In The New Foundations of Evolution: On the Tree of Life, Jan Sapp documents the history of how our biased view of biodiversity has led us astray. The book achieves two main goals: (1) chronicling the history of the placement of microorganisms on the tree of life prior to the use of molecular (DNA) data, and (2) describing the contributions of Carl Woese and colleagues in transforming the tree of life with the naming of a third major lineage, the Archaea. Sapp is uniquely positioned to weave together these two themes as he is a professor of both evolutionary biology and of the history and philosophy of science at York University, in Toronto.

The first portion of the book is instructive and delightful, starting with the ancient plant-versus-animal dichotomy and working through the development of physiological assays and high-powered microscopes as tools to study biodiversity. Sapp documents the parallel rise in post-Darwinian depictions of the tree of life and discoveries of microbial diversity.

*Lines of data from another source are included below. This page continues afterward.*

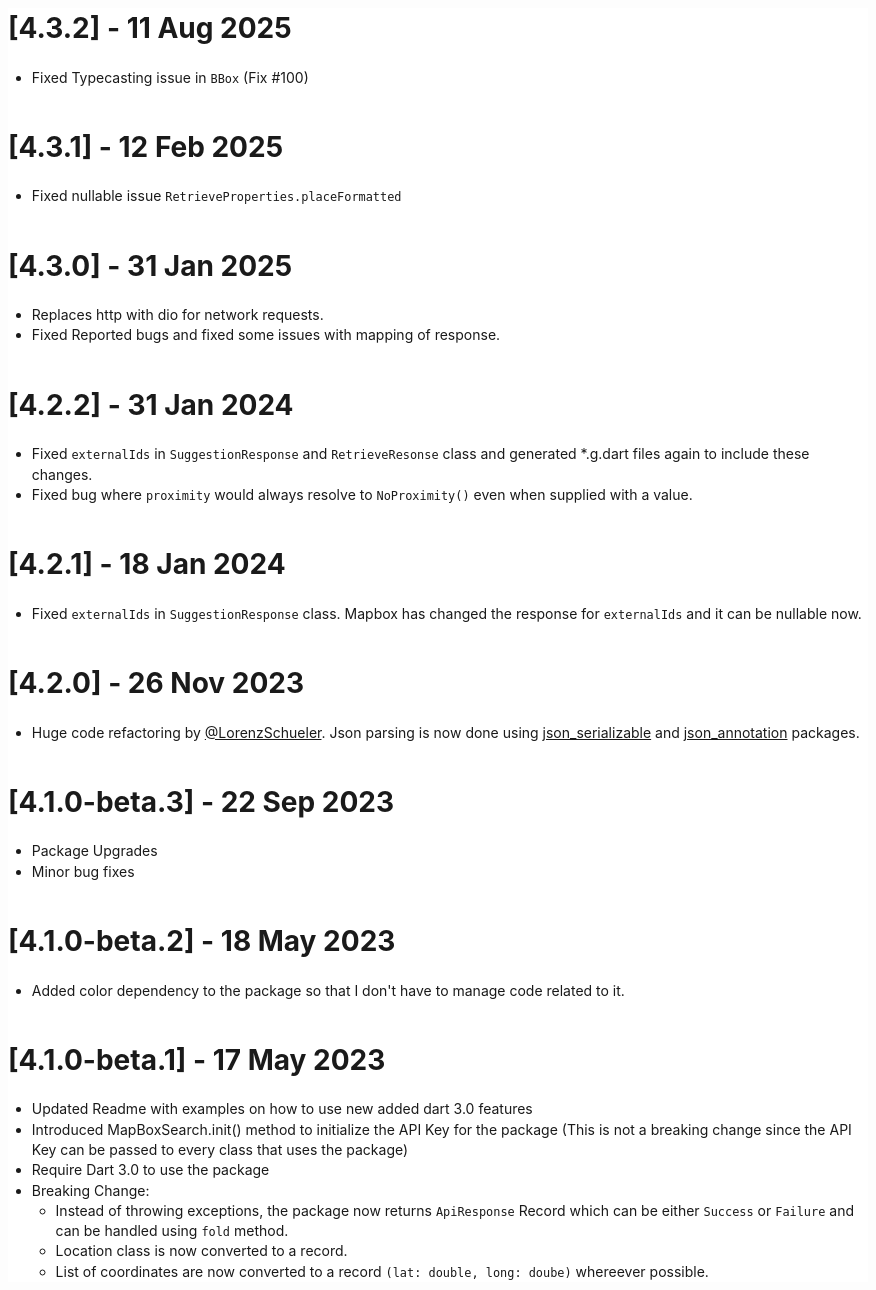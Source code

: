 # [4.3.2] - 11 Aug 2025
- Fixed Typecasting issue in `BBox` (Fix #100)

# [4.3.1] - 12 Feb 2025
- Fixed nullable issue `RetrieveProperties.placeFormatted`

# [4.3.0] - 31 Jan 2025
- Replaces http with dio for network requests.
- Fixed Reported bugs and fixed some issues with mapping of response.

# [4.2.2] - 31 Jan 2024
- Fixed `externalIds` in `SuggestionResponse` and `RetrieveResonse` class and generated *.g.dart files again to include these changes.
- Fixed bug where `proximity` would always resolve to `NoProximity()` even when supplied with a value.

# [4.2.1] - 18 Jan 2024
- Fixed `externalIds` in `SuggestionResponse` class. Mapbox has changed the response for `externalIds` and it can be nullable now.


# [4.2.0] - 26 Nov 2023
- Huge code refactoring by [@LorenzSchueler](https://github.com/LorenzSchueler). Json parsing is now done using [json_serializable](https://pub.dev/packages/json_serializable) and [json_annotation](https://pub.dev/packages/json_annotation) packages.


# [4.1.0-beta.3] - 22 Sep 2023
- Package Upgrades
- Minor bug fixes

# [4.1.0-beta.2] - 18 May 2023
- Added color dependency to the package so that I don't have to manage code related to it.

# [4.1.0-beta.1] - 17 May 2023
- Updated Readme with examples on how to use new added dart 3.0 features
- Introduced MapBoxSearch.init() method to initialize the API Key for the package (This is not a breaking change since the API Key can be passed to every class that uses the package)
- Require Dart 3.0 to use the package
- Breaking Change:
  - Instead of throwing exceptions, the package now returns `ApiResponse` Record which can be either `Success` or `Failure` and can be handled using `fold` method.
  - Location class is now converted to a record.
  - List of coordinates are now converted to a record `(lat: double, long: doube)` whereever possible.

Although some biologists, such as Richard Owen and Ernst Haeckel, struggled to place microbial organisms on the tree of life, many in the broader field of evolutionary biology dismissed microbes as unimportant.

Among the gems in this part of the book is a brief discussion of the history of bacterial culturing. Apparently, the use of agar for culturing plates came from Fanny Angelina Hess, the wife and assistant of a coworker of Robert Koch's, who learned about agar from a Dutch neighbor who had previously lived in Java. Another of Koch's coworkers, Richard Petri, developed a method of pouring agar into covered glass plates (thus creating the predecessor of the Petri dish) for easy viewing.

The latter portion of the book focuses on the impact of the work of Carl Woese on our understanding of biodiversity. Woese recognized that molecular data could be used to compare diverse organisms even in cases where morphology was not particularly helpful. (It is difficult to use your eyes to compare an elephant with an Escherichia coli.) In one seminal paper in 1977, Woese and Fox characterized a portion of the machinery that all living organisms use to make proteins—a ribosomal RNA—and recognized that there was a third major type of living organism on our planet.

This third lineage was originally named Archaebacteria, as these organisms were initially isolated from extreme environments—high methane, high salt, high heat—and were believed to represent the descendents of the earliest life forms on Earth. These organisms are now known to live in a diversity of extreme and common habitats, and are no longer viewed as representatives of early life. As Sapp explains, these organisms are now referred to as the domain Archaea to distinguish them from the two other domains of life, Bacteria and Eukaryota. It is evident from the rich detail in this part of the book that Sapp spent considerable time with Woese's writings—his published manuscripts and correspondences.

I suspect that writing about the history of more recent events is challenging because we do not yet know where particular chapters end. Sapp does mention some of the concerns and controversies surrounding the three-domain tree of life. These include the growing evidence of the role of lateral gene transfer in shaping the tree of life. Sequencing genes beyond the ribosomal RNAs has revealed ample evidence of the transfer of genes, and sometimes entire genomes, among diverse lineages. Similarly, analyses of multiple genes and now whole genomes have engendered several hypotheses in which eukaryotes arose through some kind of fusion or symbiotic event between an archaeon and bacterium, contradicting Woese's view that the three domains descended independently from a common ancestral “progenote.” It remains to be seen what impacts these data will have on future depictions of the tree of life.